CoMFRE is currently composed of 18 members from various fields of engineering, including aerospace, chemical and biological, civil, and mechanical, and includes both computational and experimental expertise in multiphase flow research and education.

“Multiphase flows are ubiquitous. They are found in our bodies, in our homes, and in our environment. Having several disciplines represented in CoMFRE just shows the breadth of multiphase flow applications and activity on campus. This further strengthens the credibility when applying for large grants when several disciplines are represented in the research team,” Heindel said.

In addition to having a diverse array of engineering disciplines, CoMFRE also has a mix of older and younger faculty.

“A mix of junior and senior faculty is good for the continued growth of CoMFRE,” said Heindel. “Senior faculty provide credibility, experience, direction, and mentoring to CoMFRE activities, while junior faculty bring new ideas, new application areas, and new techniques to CoMFRE research initiatives.”

While these faculty members typically serve as primary investigators (PIs) on projects, their research teams are often composed of both graduate and undergraduate students.

“The critical mass of multiphase flow researchers brings talented students to ISU who have an interest in multiphase flows,” said Heindel. “Also the students from multiphase research teams interact with and help each other, which adds to the student research experience.”

Much like the purpose of Iowa State University at its founding was to help Iowans and contribute to the state, CoMFRE strives to advance this part of the university’s original mission.

“Multiphase flows are found in medical applications from blood flow to drug manufacturing and delivery. Food stuffs and consumer products also involve multiphase flow which affect people,” said Heindel. “Multiphase flows are also found in agricultural and biomass processing, as well as water and air quality applications. Hence, CoMFRE activities will benefit the people in the state of Iowa, and will reach far beyond the state boundaries.”

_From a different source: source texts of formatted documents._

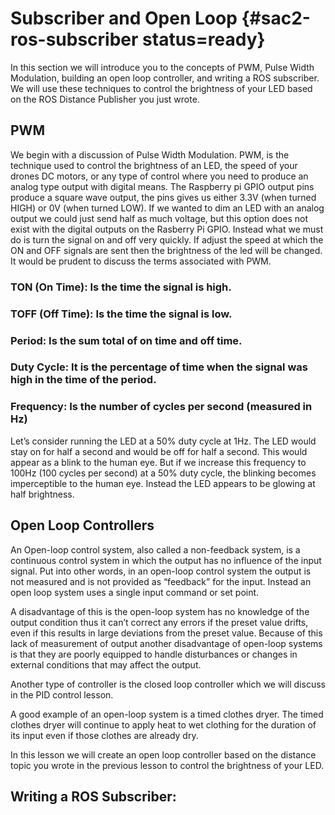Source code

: # Subscriber and Open Loop {#sac2-ros-subscriber status=ready}
In this section we will introduce you to the concepts of PWM, Pulse Width Modulation, building an open loop controller, and writing a ROS subscriber. We will use these techniques to control the brightness of your LED based on the ROS Distance Publisher you just wrote.

## PWM

We begin with a discussion of Pulse Width Modulation. PWM, is the technique used to control the brightness of  an LED, the speed of your drones DC motors, or any type of control where you need to produce an analog type output with digital means.
The Raspberry pi GPIO output pins produce a square wave output, the pins gives us either 3.3V (when turned HIGH) or 0V (when turned LOW). If we wanted to dim an LED with an analog output we could just send half as much voltage, but this option does not exist with the digital outputs on the Rasberry Pi GPIO. Instead what we must do is turn the signal on and off very quickly. If adjust the speed at which the ON and OFF signals are sent then the brightness of the led will be changed.
It would be prudent to discuss the terms associated with PWM.

### TON (On Time): Is the time the signal is high.
### TOFF (Off Time): Is the time the signal is low.
### Period: Is the sum total of on time and off time.
### Duty Cycle: It is the percentage of time when the signal was high in the time of the period.
### Frequency: Is the number of cycles per second (measured in Hz)

Let’s consider running the LED at a 50% duty cycle at 1Hz. The LED would stay on for half a second and would be off for half a second. This would appear as a blink to the human eye. But if we increase this frequency to 100Hz (100 cycles per second) at a 50% duty cycle, the blinking becomes imperceptible to the human eye. Instead the LED appears to be glowing at half brightness. 

## Open Loop Controllers

An Open-loop control system, also called a non-feedback system, is a continuous control system in which the output has no influence of the input signal. Put into other words, in an open-loop control system the output is not measured and is not provided as “feedback” for the input. Instead an open loop system uses a single input command or set point.

A disadvantage of this is the open-loop system has no knowledge of the output condition thus it can’t correct any errors if the preset value drifts, even if this results in large deviations from the preset value.
Because of this lack of measurement of output another disadvantage of open-loop systems is that they are poorly equipped to handle disturbances or changes in external conditions that may affect the output.

Another type of controller is the closed loop controller which we will discuss in the PID control lesson.

A good example of an open-loop system is a timed clothes dryer. The timed clothes dryer will continue to apply heat to wet clothing for the duration of its input even if those clothes are already dry. 

In this lesson we will create an open loop controller based on the distance topic you wrote in the previous lesson to control the brightness of your LED.

## Writing a ROS Subscriber:

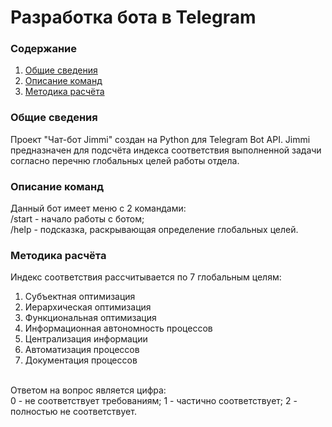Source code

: # Разработка бота в Telegram

### Содержание
1. [Общие сведения](#Общие-сведения)
2. [Описание команд](#Описание-команд)
3. [Методика расчёта](#Методика-расчёта)

### Общие сведения
Проект "Чат-бот Jimmi" создан на Python для Telegram Bot API. Jimmi предназначен для подсчёта индекса соответствия выполненной задачи согласно перечню глобальных целей работы отдела.

### Описание команд
Данный бот имеет меню с 2 командами:
<br>
/start - начало работы с ботом;
<br>
/help - подсказка, раскрывающая определение глобальных целей.

### Методика расчёта
Индекс соответствия рассчитывается по 7 глобальным целям:
<br>
1. Субъектная оптимизация
2. Иерархическая оптимизация
3. Функциональная оптимизация
4. Информационная автономность процессов
5. Централизация информации
6. Автоматизация процессов
7. Документация процессов
 <br>
 Ответом на вопрос является цифра:
 <br>
 0 - не соответствует требованиям;
 1 - частично соответствует;
 2 - полностью не соответствует.
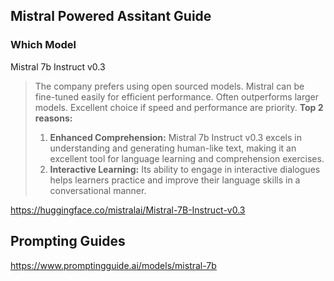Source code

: ## Mistral Powered Assitant Guide

### Which Model

Mistral 7b Instruct v0.3

> The company prefers using open sourced models. Mistral can be fine-tuned easily for efficient performance. Often outperforms larger models. Excellent choice if speed and performance are priority. **Top 2 reasons:**
> 1. **Enhanced Comprehension:** Mistral 7b Instruct v0.3 excels in understanding and generating human-like text, making it an excellent tool for language learning and comprehension exercises.
> 2. **Interactive Learning:** Its ability to engage in interactive dialogues helps learners practice and improve their language skills in a conversational manner.

https://huggingface.co/mistralai/Mistral-7B-Instruct-v0.3

## Prompting Guides

https://www.promptingguide.ai/models/mistral-7b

More about Ted Heindel’s Research
Dr. Heindel directs the Experimental Multiphase Flow Laboratory at ISU, which houses a unique instrument for performing X-ray visualization studies of multiphase flows. His research currently focuses on multiphase flow hydrodynamics (e.g., mixing in gas-liquid, gas-solid, and gas-liquid-solid flows), multiphase flow visualization and characterization using X-ray imaging technology, and particle-particle mixing. This work has applications in petroleum-based and bio-based chemical and fuel processing, energy generation, food processing, agricultural waste management, pulp and paper processing, mineral processing, and wastewater treatment. Current projects address spray formation and dispersion, biomass processing, particle mixing, and air entrainment.

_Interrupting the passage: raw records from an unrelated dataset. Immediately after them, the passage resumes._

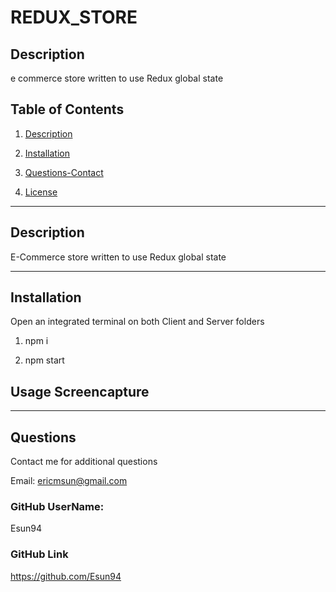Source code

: # REDUX_STORE

## Description
 e commerce store written to use Redux  global state

## Table of Contents

1. [Description](#description)

2. [Installation](#installation)

3. [Questions-Contact](#questions)

4. [License](#license)

----

## Description

 E-Commerce store written to use Redux  global state

----

## Installation

Open an integrated terminal on both Client and Server folders
  
1. npm i

2. npm start 


## Usage Screencapture



----

## Questions

Contact me for additional questions

Email: ericmsun@gmail.com

### GitHub UserName:

Esun94

### GitHub Link

https://github.com/Esun94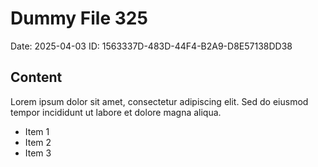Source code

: # Dummy File 325

Date: 2025-04-03
ID: 1563337D-483D-44F4-B2A9-D8E57138DD38

## Content

Lorem ipsum dolor sit amet, consectetur adipiscing elit.
Sed do eiusmod tempor incididunt ut labore et dolore magna aliqua.

* Item 1
* Item 2
* Item 3

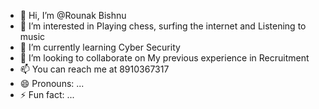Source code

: - 👋 Hi, I’m @Rounak Bishnu
- 👀 I’m interested in Playing chess, surfing the internet and Listening to music
- 🌱 I’m currently learning Cyber Security
- 💞️ I’m looking to collaborate on My previous experience in Recruitment
- 📫 You can reach me at 8910367317
- 😄 Pronouns: ...
- ⚡ Fun fact: ...

<!---
RounakB18/RounakB18 is a ✨ special ✨ repository because its `README.md` (this file) appears on your GitHub profile.
You can click the Preview link to take a look at your changes.
--->

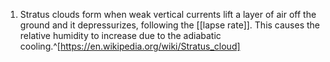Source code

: 1. Stratus clouds form when weak vertical currents lift a layer of air off the ground and it depressurizes, following the [[lapse rate]]. This causes the relative humidity to increase due to the adiabatic cooling.^[https://en.wikipedia.org/wiki/Stratus_cloud]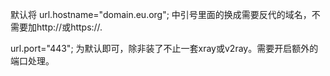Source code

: 
默认将 url.hostname="domain.eu.org"; 中引号里面的换成需要反代的域名，不需要加http://或https://.


url.port="443"; 为默认即可，除非装了不止一套xray或v2ray。需要开启额外的端口处理。
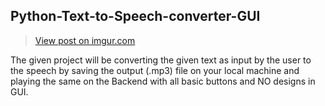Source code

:<!DOCTYPE html>
<html lang="en">
<body>

<h2>  Python-Text-to-Speech-converter-GUI </h2>
<blockquote class="imgur-embed-pub" lang="en" data-id="3nserJN"><a href="https://imgur.com/3nserJN">View post on imgur.com</a></blockquote><script async src="//s.imgur.com/min/embed.js" charset="utf-8"></script>

The given project will be converting the given text as input by the user to the speech by saving the output (.mp3) file on your local machine and playing the same on the Backend with all basic buttons and NO designs in GUI.

</body>
</html>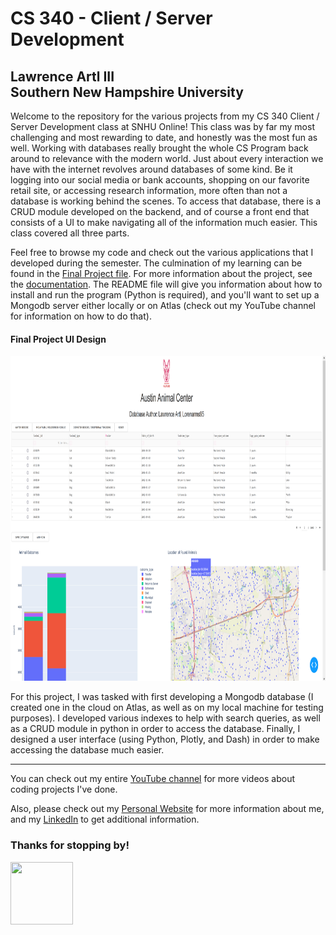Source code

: <h1>CS 340 - Client / Server Development</h1>
<h2>Lawrence Artl III<br>
  Southern New Hampshire University</h2>
  <p>
  Welcome to the repository for the various projects from my CS 340 Client / Server Development class at SNHU Online! 
  This class was by far my most challenging and most rewarding to date, and honestly was the most fun as well. Working with databases really brought the whole CS Program back around to relevance with the modern world. Just about every interaction we have with the internet revolves around databases of some kind. Be it logging into our social media or bank accounts, shopping on our favorite retail site, or accessing research information, more often than not a database is working behind the scenes. To access that database, there is a CRUD module developed on the backend, and of course a front end that consists of a UI to make navigating all of the information much easier. This class covered all three parts.
  
  Feel free to browse my code and check out the various applications that I developed during the semester. The culmination of my learning can be found in the  <a href="https://github.com/lorenarms/SNHU_CS_340_Client_Server_Development/blob/main/Python%20Mongo%20Tests/ModuleSixMilestone_AAC.py" target="_blank">Final Project file</a>. For more information about the project, see the 
  <a href="https://github.com/lorenarms/SNHU_CS_330_Projects/tree/master/7-1 Final Project - A 3D Scene/Documentation" target="_blank">documentation</a>. The README file will give you information about how to install and run the program (Python is required), and you'll want to set up a Mongodb server either locally or on Atlas (check out my YouTube channel for information on how to do that).
  <br>
  <h4>Final Project UI Design</h4>
  <img src="https://github.com/lorenarms/SNHU_CS_340_Client_Server_Development/blob/main/Python%20Mongo%20Tests/01%20mainpage.png" atl="[picture of final project]" style="width:1280px;height:520px;">
                                                                                                                               
  </p>
  <p>
  For this project, I was tasked with first developing a Mongodb database (I created one in the cloud on Atlas, as well as on my local machine for testing purposes). I developed various indexes to help with search queries, as well as a CRUD module in python in order to access the database. Finally, I designed a user interface (using Python, Plotly, and Dash) in order to make accessing the database much easier.
  </p>
 <hr>
  <p>
  You can check out my entire <a href="https://www.youtube.com/channel/UCGtp8PRHgPCQHYoSxbMST8A" target="_blank">YouTube channel</a> for more videos about coding projects I've done.</p>
<p>Also, please check out my <a href="http://artllj.com" target="_blank">Personal Website</a> for more information about me, and my <a href="https://www.linkedin.com/in/lorenarms95/" target="_blank">LinkedIn</a> to get additional information. </p>
<h3>Thanks for stopping by!</h3>
<img src="https://media-exp2.licdn.com/dms/image/C5603AQEqU5vuSjmWrg/profile-displayphoto-shrink_400_400/0/1641574403621?e=1660780800&v=beta&t=hukMeE3aKt4d6lyocOdHmZmJ16QC0bWLUaaT2d_m5Gk" atl="[picture of me]" style="width:100px;height:100px;">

More about Shankar Subramaniam’s Research
Dr. Subramaniam and members of his research group work on theory, modeling and simulation of turbulent multiphase flow. They perform computer simulations of heat and mass transfer in flow around many solid particles or bubbles to understand how heat and mass are transferred between the phases. This understanding leads to more accurate models of these flows, which in turn lead to better prediction and control. The group’s ultimate goal is to tell a particle, droplet or bubble, or groups of them, where to go and what to do, so they can achieve efficient, sustainable and environmentally friendly multiphase processes for energy generation through biomass fast pyrolysis, CO2 capture, pharmaceutical manufacture and transportation. Wastewater treatment and agricultural waste management are also applications of recent interest.